Две недели спустя, 17 февраля, Фултон вышел из посольства около 18.45 и, подходя к машине, увидел, как из телефонной будки в тени многоквартирного дома, примерно в десяти метрах от него, выходит тот же мужчина. Фултон уже забирался в машину, когда мужчина подошел к нему.
“Чего вы хотите?” – спросил Фултон.
Тот ответил, что хочет передать еще одну записку. Он бросил в машину сложенное письмо, резко повернулся и быстро ушел. Фултон не увидел вокруг больше никого, сел в машину и спокойно поехал домой. Слежки он не заметил.
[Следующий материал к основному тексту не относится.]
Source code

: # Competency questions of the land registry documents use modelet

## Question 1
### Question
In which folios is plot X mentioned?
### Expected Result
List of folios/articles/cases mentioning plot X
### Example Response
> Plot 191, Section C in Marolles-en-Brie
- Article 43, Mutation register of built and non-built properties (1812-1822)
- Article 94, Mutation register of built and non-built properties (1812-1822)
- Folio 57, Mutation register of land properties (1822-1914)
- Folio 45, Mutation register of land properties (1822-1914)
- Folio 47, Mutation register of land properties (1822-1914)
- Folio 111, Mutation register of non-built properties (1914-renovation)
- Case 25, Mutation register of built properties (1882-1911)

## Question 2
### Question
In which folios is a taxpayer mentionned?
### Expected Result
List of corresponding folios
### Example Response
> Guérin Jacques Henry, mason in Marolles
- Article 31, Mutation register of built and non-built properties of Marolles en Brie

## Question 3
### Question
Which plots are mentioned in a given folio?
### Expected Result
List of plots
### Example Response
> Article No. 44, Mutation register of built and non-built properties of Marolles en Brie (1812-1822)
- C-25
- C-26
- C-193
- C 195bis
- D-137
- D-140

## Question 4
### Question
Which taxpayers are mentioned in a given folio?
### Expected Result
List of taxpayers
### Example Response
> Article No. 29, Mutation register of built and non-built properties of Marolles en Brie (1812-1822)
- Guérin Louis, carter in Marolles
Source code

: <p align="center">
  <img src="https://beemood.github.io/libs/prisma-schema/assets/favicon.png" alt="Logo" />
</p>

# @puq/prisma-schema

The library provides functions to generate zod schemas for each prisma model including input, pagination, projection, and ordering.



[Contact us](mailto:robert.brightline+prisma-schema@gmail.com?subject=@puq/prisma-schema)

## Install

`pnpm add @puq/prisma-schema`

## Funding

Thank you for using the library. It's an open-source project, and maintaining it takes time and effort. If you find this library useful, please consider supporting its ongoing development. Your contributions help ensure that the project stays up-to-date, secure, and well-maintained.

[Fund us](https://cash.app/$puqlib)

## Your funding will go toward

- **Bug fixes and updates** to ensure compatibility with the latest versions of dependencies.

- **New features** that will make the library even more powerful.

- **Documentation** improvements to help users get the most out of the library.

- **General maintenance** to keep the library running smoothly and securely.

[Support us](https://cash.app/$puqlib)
Открыв письмо, Фултон обнаружил четыре страницы, написанные от руки. Следующим утром он отправил в штаб-квартиру примерный перевод. Мужчина писал, что понял, почему его неоднократные просьбы проигнорировали. “Мои действия, возможно, вызвали подозрения”, – отмечал он, подчеркивая, что очень хорошо понимает: ЦРУ страшится попасть в западню КГБ. Но, добавлял мужчина, если бы он хотел этого добиться, он бы это уже сделал. Но не таковы его намерения и не таков его метод. “Я инженер и не специалист в секретных делах”, – писал он, обещая предоставить больше информации о себе, чтобы развеять подозрения, но призвал ЦРУ обращаться с его следующим посланием очень осторожно. “Я работаю на закрытом предприятии”, – говорил он, что означало секретное советское учреждение, вероятно, имеющее отношение к оборонным или военным разработкам. Чтобы передать записки, писал мужчина, он был вынужден многие часы ждать в разных местах, чтобы уловить нужный момент; это было напряженное и отнимающее много времени бдение. Он призвал ЦРУ упростить дело и встретиться с ним для получения новой записки в следующую пятницу.